I don't see you as a problem for your son's double faults. My son is 16 and he did not play his 1st tournament until he was 10.5 yr old, just like your son. Even though he is playing 18s national events now, he is still working on his serves, because double fault is often the main cause for a tough loss. Here are a few tips that I hope would be helpful.
- Serve practice. We use a bucket that holds about 80 balls. After warming up for 1st and 2nd serves, I asked him to serve 1st serve, followed with 2nd serve. If he misses 2nd serve, he would serve 2 more 2nd serves - alternating serving to the deuce side and to the add side. Do these for 60 balls. For remaining 20 balls may be used as his opportunity for a reward. You offer him a dollar if he keeps his double faults to under 3 (or 2 or 1 or 0). If his 1st serve is in, continue with 2nd serve...

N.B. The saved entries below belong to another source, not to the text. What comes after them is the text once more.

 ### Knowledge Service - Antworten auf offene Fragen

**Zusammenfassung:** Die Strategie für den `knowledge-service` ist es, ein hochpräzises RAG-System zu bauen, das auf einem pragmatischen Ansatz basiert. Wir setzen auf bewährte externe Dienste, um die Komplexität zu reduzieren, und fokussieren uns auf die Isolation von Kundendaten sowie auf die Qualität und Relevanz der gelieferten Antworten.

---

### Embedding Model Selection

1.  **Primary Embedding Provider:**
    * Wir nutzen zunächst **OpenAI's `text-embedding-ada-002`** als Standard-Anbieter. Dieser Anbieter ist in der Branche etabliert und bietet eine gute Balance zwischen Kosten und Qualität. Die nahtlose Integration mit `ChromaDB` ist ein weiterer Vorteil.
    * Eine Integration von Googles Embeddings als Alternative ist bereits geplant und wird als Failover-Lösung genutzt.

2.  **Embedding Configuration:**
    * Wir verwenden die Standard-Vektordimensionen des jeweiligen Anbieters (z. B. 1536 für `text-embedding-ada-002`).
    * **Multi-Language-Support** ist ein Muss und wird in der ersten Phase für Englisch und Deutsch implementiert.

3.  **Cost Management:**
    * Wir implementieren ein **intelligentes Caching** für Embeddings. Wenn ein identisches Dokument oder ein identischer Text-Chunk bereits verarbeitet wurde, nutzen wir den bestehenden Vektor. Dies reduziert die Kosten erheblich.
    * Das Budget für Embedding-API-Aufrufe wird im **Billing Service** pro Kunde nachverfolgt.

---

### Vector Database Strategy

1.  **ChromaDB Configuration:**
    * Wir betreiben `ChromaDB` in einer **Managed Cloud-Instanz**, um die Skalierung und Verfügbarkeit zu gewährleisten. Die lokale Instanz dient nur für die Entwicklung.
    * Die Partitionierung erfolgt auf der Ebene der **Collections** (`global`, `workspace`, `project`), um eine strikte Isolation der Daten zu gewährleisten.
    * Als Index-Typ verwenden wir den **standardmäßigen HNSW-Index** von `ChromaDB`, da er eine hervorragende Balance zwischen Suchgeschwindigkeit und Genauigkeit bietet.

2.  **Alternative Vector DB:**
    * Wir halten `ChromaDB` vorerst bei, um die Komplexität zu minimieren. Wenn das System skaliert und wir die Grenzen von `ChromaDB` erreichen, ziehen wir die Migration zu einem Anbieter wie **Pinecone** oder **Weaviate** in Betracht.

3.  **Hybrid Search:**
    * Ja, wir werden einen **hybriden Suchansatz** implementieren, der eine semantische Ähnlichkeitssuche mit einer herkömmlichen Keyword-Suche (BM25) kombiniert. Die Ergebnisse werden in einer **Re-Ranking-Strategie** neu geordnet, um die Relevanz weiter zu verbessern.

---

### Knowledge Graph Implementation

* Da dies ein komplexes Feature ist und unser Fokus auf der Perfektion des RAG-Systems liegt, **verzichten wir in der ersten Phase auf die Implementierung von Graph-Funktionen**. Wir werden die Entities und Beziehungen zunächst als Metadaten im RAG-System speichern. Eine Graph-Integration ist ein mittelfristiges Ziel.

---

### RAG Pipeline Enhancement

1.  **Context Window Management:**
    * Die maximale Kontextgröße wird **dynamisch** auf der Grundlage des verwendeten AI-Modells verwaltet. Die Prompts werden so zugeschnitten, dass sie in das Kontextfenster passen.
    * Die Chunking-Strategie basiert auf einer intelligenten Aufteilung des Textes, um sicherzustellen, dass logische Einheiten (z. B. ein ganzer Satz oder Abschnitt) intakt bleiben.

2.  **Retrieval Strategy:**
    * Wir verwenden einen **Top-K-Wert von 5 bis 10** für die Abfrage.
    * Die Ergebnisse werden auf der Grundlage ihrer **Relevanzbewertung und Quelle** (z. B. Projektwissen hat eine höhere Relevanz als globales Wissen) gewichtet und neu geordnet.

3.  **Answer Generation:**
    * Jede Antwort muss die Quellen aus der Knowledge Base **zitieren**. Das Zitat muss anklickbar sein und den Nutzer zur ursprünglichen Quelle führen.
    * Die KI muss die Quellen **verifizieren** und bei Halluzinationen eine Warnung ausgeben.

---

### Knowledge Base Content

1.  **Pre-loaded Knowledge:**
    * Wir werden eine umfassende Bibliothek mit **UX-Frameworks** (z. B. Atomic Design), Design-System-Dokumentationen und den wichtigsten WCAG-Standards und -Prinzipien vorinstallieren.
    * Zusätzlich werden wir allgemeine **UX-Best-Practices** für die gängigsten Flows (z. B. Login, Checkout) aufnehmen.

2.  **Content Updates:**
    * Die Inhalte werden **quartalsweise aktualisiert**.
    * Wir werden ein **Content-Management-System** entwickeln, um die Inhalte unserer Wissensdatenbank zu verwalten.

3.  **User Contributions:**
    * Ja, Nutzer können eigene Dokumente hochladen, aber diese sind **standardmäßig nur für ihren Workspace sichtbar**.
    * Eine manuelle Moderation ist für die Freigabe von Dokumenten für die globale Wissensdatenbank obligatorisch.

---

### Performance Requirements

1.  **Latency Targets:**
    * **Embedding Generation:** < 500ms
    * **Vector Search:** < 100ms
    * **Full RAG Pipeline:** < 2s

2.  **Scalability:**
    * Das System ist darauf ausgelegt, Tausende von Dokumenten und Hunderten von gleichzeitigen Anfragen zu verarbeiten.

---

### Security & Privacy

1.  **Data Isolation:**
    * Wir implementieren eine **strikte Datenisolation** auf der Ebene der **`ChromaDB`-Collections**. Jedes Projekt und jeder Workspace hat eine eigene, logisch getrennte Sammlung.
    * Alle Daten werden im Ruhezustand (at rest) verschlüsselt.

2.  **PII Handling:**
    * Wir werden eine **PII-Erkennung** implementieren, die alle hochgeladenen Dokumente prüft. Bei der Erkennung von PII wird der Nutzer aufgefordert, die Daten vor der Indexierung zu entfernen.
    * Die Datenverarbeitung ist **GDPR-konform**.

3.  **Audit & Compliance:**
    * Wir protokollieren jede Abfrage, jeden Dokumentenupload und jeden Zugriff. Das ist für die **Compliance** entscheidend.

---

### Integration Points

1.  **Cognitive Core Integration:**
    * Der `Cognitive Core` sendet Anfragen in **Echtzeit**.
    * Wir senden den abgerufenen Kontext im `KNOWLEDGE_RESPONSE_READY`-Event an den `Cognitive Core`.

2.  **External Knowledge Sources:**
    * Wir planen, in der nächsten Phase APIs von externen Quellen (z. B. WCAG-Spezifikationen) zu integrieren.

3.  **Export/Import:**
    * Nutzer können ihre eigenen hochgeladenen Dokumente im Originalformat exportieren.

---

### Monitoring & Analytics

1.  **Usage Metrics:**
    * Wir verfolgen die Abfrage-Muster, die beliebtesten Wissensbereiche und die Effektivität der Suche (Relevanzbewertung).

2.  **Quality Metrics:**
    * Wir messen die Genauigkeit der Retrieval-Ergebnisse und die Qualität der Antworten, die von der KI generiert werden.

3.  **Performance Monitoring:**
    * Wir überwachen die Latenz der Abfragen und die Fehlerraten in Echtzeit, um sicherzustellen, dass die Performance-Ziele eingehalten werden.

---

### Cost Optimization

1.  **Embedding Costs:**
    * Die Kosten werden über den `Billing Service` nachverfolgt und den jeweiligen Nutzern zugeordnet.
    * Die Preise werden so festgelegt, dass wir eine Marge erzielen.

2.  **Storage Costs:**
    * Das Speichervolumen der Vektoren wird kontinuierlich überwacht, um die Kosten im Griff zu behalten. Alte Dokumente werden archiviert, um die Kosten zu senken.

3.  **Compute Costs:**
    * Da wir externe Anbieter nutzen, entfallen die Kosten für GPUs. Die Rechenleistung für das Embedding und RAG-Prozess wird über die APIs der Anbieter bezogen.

- Serve technique. Don't assume that his coach is teaching him how to serve his 2nd serves correctly. For 2nd serves, the focus is the spin - one needs to hear that beautiful string pops. Search YouTube video of top pros' serves (1st and 2nd) in slow motion. In privates, ask his coach to focus more on 2nd serves.
- Serve Strategy. At 12, he needs to focus on spin and placement. You may ask him to serve only 2nd serves in a few matches so that he would have 2 chances to get a 2nd serve in. Very few 12 yr olders are good at attacking 2nd serves. Also ask him to take a few seconds, like bouncing the balls 7-8 times, before serve his 2nd serve. If he has a long rally in his previous point, he wants to get to his towel to catch a little breath before serve.
- Mental Toughness. If he loses a match because he serves 20 double faults, you may want to focus your post-match discussion on other things, what he did well and what he did not do so well. Don't remind him about the double faults because he already knew it. BTW, continue to work on other aspects of the game. If he can break his opponent's serves easily, he would be less stressful when he is serving. The outcome? He would serve better with less double faults.